Islamic Economics in Contemporary Iran: Is It Rooted in the Writings of Medieval Iranian Scholars?

Thursday, January 6, 2011: 3:40 PM
Grand Ballroom Salon B (Marriott Boston Copley Place)
Hamid Hosseini , King's College, Wilkes-Barre, PA
Beginning with the writings of Pakistani Islamic scholar Mamdudi (1903-1979), Egyptian Islamic activist Seyyed Qutb (1906-1966), and Iraqi Shiite cleric M.B. Sadr (1931-1980), a branch of Islamic thought called Islamic economics emerged. Soon these founders were joined by various devoted Muslim writers-usually Sunnis and trained economists-from various Muslim countries, as an attempt to create an Islamic alternative to secular Western economics.
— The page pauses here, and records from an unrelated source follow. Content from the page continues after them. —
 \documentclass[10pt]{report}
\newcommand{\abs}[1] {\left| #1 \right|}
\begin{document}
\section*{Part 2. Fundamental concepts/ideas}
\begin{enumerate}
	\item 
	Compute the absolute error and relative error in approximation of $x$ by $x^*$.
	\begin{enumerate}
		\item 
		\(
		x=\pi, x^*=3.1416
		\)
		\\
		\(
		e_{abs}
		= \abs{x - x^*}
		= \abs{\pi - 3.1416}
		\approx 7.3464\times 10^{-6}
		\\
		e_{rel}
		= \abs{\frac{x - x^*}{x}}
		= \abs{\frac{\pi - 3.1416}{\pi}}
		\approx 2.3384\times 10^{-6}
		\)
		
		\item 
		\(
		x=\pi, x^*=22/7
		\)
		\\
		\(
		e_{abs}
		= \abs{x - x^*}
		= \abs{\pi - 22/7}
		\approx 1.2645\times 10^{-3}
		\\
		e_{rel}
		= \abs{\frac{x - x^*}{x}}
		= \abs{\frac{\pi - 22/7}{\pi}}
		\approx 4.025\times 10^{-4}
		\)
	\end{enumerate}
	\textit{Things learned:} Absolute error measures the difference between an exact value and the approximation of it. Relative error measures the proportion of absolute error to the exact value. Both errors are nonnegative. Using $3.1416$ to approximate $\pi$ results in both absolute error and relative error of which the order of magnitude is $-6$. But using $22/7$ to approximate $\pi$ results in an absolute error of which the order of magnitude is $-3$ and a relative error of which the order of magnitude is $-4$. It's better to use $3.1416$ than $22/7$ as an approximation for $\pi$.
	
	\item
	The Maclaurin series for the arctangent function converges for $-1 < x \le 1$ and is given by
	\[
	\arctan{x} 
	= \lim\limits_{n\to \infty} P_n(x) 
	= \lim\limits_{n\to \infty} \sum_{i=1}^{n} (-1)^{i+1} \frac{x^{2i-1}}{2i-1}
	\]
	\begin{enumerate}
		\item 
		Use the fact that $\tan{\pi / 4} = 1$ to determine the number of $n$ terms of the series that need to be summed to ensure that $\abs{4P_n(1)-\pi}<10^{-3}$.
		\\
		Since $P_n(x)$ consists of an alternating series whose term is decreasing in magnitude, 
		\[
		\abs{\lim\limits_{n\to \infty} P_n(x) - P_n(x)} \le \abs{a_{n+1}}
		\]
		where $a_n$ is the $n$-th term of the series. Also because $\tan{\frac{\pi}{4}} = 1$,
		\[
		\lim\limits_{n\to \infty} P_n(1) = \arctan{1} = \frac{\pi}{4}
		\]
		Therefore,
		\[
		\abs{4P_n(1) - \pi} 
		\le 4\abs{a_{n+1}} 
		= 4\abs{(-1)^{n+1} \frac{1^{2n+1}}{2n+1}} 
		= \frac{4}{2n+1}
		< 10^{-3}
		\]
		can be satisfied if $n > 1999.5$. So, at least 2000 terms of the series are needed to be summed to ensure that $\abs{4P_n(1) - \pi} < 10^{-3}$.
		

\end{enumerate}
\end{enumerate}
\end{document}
         The arrival of Islamic economics in Iran was rather different-it arrived later, the original writers usually included theologians rather than trained economists, and instead of responding to western secular economics, the issues raised-while still reflecting the Quran and other sources of Shiite Islamic Jurisprudence-provided responses to economic issues raised by very influential Iranian Marxists.
Although ignored by historians of economics until recently, medieval Muslim scholars, long before the rise of modern economics in the West, contributed immensely to the history of economics, often anticipating and influencing modern economics (reflecting the fact that Islam, having affinity with various capitalist institutions, had mercantile roots, and that medieval Muslims created a rudimental form of capitalism). These contributions, although still in concert with the teachings of Islam, rather than being precursors to what is now called Islamic economics, were developments in economic science that influenced its further developments by Christian scholastics and others.
As I will demonstrate, many and the best of the medieval Muslim scholars were Persian speaking Iranians who usually wrote in Arabic. Three groups of medieval Iranian Muslim scholars contributed to economics-Muslim jurist/theologians like Ghazali, philosophers like Avicenna and Nasir Tusi, and the writers of Persian-inspired mirrors for princes like Kay Kavus and Nezam al-Mulk.